↓↓↓
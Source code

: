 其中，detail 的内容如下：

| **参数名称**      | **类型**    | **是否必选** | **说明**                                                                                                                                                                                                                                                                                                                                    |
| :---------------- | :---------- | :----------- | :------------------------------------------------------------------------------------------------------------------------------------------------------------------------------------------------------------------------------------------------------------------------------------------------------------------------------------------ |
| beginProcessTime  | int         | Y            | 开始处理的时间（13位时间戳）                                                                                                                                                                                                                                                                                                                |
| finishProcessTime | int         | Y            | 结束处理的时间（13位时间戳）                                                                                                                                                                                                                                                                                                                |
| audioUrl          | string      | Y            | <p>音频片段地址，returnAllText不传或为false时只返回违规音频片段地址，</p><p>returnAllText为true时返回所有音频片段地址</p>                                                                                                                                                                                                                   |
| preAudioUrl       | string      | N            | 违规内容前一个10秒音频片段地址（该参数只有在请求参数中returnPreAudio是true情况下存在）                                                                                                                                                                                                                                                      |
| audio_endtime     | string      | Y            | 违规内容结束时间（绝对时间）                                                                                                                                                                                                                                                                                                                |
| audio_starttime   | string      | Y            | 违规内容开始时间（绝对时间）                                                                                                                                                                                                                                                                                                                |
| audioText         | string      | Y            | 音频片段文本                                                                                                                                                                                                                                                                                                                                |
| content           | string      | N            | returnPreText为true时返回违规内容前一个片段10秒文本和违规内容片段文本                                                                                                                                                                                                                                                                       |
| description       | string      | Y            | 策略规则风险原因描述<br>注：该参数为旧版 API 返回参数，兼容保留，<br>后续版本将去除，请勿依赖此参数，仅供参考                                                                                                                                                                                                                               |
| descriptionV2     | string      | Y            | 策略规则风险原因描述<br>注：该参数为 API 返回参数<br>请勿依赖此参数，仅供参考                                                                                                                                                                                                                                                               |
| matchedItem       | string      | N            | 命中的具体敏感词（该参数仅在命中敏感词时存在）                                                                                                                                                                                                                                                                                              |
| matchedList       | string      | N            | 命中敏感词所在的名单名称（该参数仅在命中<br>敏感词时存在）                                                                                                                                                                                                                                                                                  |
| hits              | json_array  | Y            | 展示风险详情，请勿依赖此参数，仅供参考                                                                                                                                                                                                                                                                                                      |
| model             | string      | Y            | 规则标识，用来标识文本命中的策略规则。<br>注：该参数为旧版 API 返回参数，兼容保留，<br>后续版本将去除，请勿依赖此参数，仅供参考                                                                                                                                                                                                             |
↑↑↑
▶ [EXERCISE] All of the material is to be given again exactly.

▶ [YOUR SOLUTION]
Source code

: 其中，detail 的内容如下：

| **参数名称**      | **类型**    | **是否必选** | **说明**                                                                                                                                                                                                                                                                                                                                    |
| :---------------- | :---------- | :----------- | :------------------------------------------------------------------------------------------------------------------------------------------------------------------------------------------------------------------------------------------------------------------------------------------------------------------------------------------ |
| beginProcessTime  | int         | Y            | 开始处理的时间（13位时间戳）                                                                                                                                                                                                                                                                                                                |
| finishProcessTime | int         | Y            | 结束处理的时间（13位时间戳）                                                                                                                                                                                                                                                                                                                |
| audioUrl          | string      | Y            | <p>音频片段地址，returnAllText不传或为false时只返回违规音频片段地址，</p><p>returnAllText为true时返回所有音频片段地址</p>                                                                                                                                                                                                                   |
| preAudioUrl       | string      | N            | 违规内容前一个10秒音频片段地址（该参数只有在请求参数中returnPreAudio是true情况下存在）                                                                                                                                                                                                                                                      |
| audio_endtime     | string      | Y            | 违规内容结束时间（绝对时间）                                                                                                                                                                                                                                                                                                                |
| audio_starttime   | string      | Y            | 违规内容开始时间（绝对时间）                                                                                                                                                                                                                                                                                                                |
| audioText         | string      | Y            | 音频片段文本                                                                                                                                                                                                                                                                                                                                |
| content           | string      | N            | returnPreText为true时返回违规内容前一个片段10秒文本和违规内容片段文本                                                                                                                                                                                                                                                                       |
| description       | string      | Y            | 策略规则风险原因描述<br>注：该参数为旧版 API 返回参数，兼容保留，<br>后续版本将去除，请勿依赖此参数，仅供参考                                                                                                                                                                                                                               |
| descriptionV2     | string      | Y            | 策略规则风险原因描述<br>注：该参数为 API 返回参数<br>请勿依赖此参数，仅供参考                                                                                                                                                                                                                                                               |
| matchedItem       | string      | N            | 命中的具体敏感词（该参数仅在命中敏感词时存在）                                                                                                                                                                                                                                                                                              |
| matchedList       | string      | N            | 命中敏感词所在的名单名称（该参数仅在命中<br>敏感词时存在）                                                                                                                                                                                                                                                                                  |
| hits              | json_array  | Y            | 展示风险详情，请勿依赖此参数，仅供参考                                                                                                                                                                                                                                                                                                      |
| model             | string      | Y            | 规则标识，用来标识文本命中的策略规则。<br>注：该参数为旧版 API 返回参数，兼容保留，<br>后续版本将去除，请勿依赖此参数，仅供参考                                                                                                                                                                                                             |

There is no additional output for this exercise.